InnerCity Struggle works closely with the Community Coalition, an organization based in South LA that strives for social justice by building the leadership of black and brown communities. Together, InnerCity Struggle and Community Coalition mobilized over 2,000 youth, parents, and community members from East LA and South LA to build a multi-racial movement for educational justice. 

On April 26, 2005, Communities for Educational Equity delivered over 14,000 petition signatures at district offices, which included InnerCity Struggle’s petitions. Two school board members out of seven publicly announced their support for the A-G resolution while others were on the fence. The board members’ weak stance on the issue further galvanized members of both InnerCity Struggle and the Community Coalition to fight harder. Both organizations developed a plan consisting of a series of direct actions aimed at exposing and pressuring the school board members. On May 10, 100 youth and parent members rallied in front of district offices during a school board meeting and delivered additional petition signatures and demanded equity in schools located in the poorest communities. 

On May 24 the Los Angeles School Board was scheduled to vote on the proposed resolution. Almost 1,000 students, parents, educators, and community supporters gathered outside the school board offices to demand passage of the resolution. They were ready for defeat; as one InnerCity Struggle commentator said, “The LAUSD school board has made an art form out of stalling the vote on the A-G Resolution.” Indeed, they did not vote that day. 

They finally did vote on June 14, with 500 people mobilized on their doorstep. The resolution passed 6-1. This will mean major changes in the lives of thousands of Los Angeles youth, as has already happened in San Jose, where the A-G requirement was extended in 1998 and graduation rates increased. More students will be able to enter college and not be forced to enter the low-wage labor economy, enlist in the military, or make a living in the underground economy—many ending up in prison. It is big victory number two for Los Angeles youth. 

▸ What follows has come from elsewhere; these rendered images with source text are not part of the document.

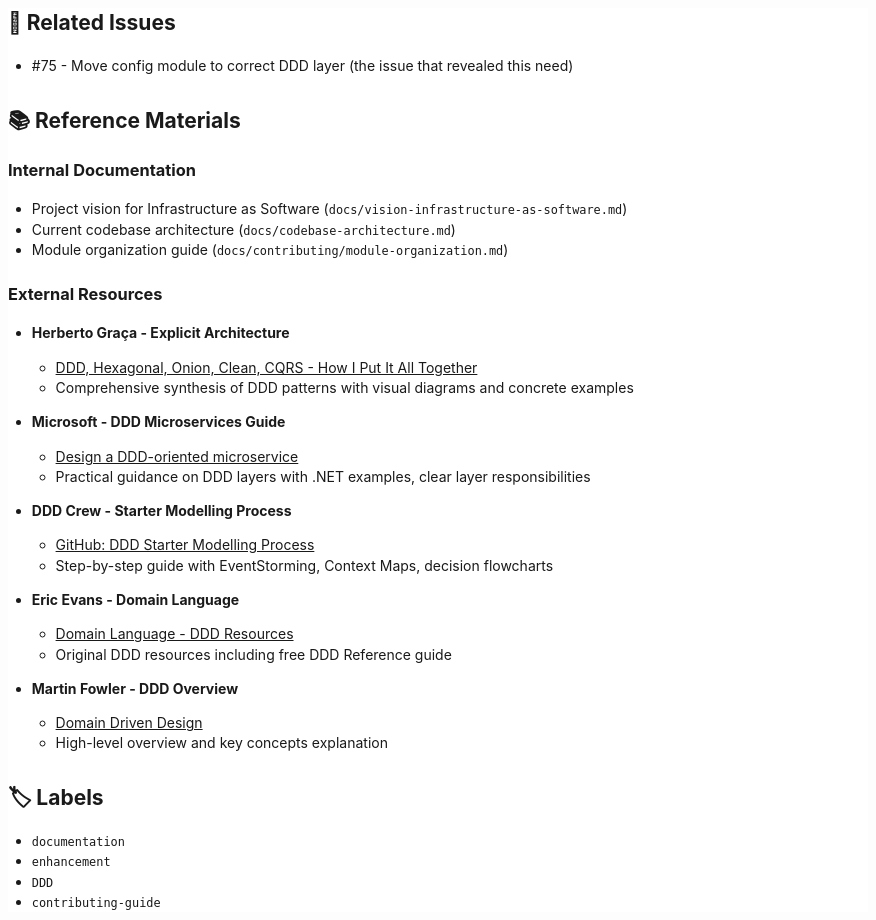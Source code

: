 ## 🔗 Related Issues

- #75 - Move config module to correct DDD layer (the issue that revealed this need)

## 📚 Reference Materials

### Internal Documentation

- Project vision for Infrastructure as Software (`docs/vision-infrastructure-as-software.md`)
- Current codebase architecture (`docs/codebase-architecture.md`)
- Module organization guide (`docs/contributing/module-organization.md`)

### External Resources

- **Herberto Graça - Explicit Architecture**

  - [DDD, Hexagonal, Onion, Clean, CQRS - How I Put It All Together](https://herbertograca.com/2017/11/16/explicit-architecture-01-ddd-hexagonal-onion-clean-cqrs-how-i-put-it-all-together/)
  - Comprehensive synthesis of DDD patterns with visual diagrams and concrete examples

- **Microsoft - DDD Microservices Guide**

  - [Design a DDD-oriented microservice](https://docs.microsoft.com/en-us/dotnet/architecture/microservices/microservice-ddd-cqrs-patterns/ddd-oriented-microservice)
  - Practical guidance on DDD layers with .NET examples, clear layer responsibilities

- **DDD Crew - Starter Modelling Process**

  - [GitHub: DDD Starter Modelling Process](https://github.com/ddd-crew/ddd-starter-modelling-process)
  - Step-by-step guide with EventStorming, Context Maps, decision flowcharts

- **Eric Evans - Domain Language**

  - [Domain Language - DDD Resources](https://www.domainlanguage.com/ddd/)
  - Original DDD resources including free DDD Reference guide

- **Martin Fowler - DDD Overview**
  - [Domain Driven Design](https://martinfowler.com/bliki/DomainDrivenDesign.html)
  - High-level overview and key concepts explanation

## 🏷️ Labels

- `documentation`
- `enhancement`
- `DDD`
- `contributing-guide`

The next step right now it is working to end the “zero tolerance” culture at schools with policies that push students out for any minor infraction, with suspension often the very first consequence. For InnerCity Struggle, the June 14 victory—like those before it—is part of continuing the legacy for educational justice sparked by the 1968 blowouts. Two of the original 1968 demands have been won by InnerCity Struggle youth: a new high school and college access for all. The work will continue to focus on building understanding in the community about systems of oppression and promote a vision of education that is based on justice.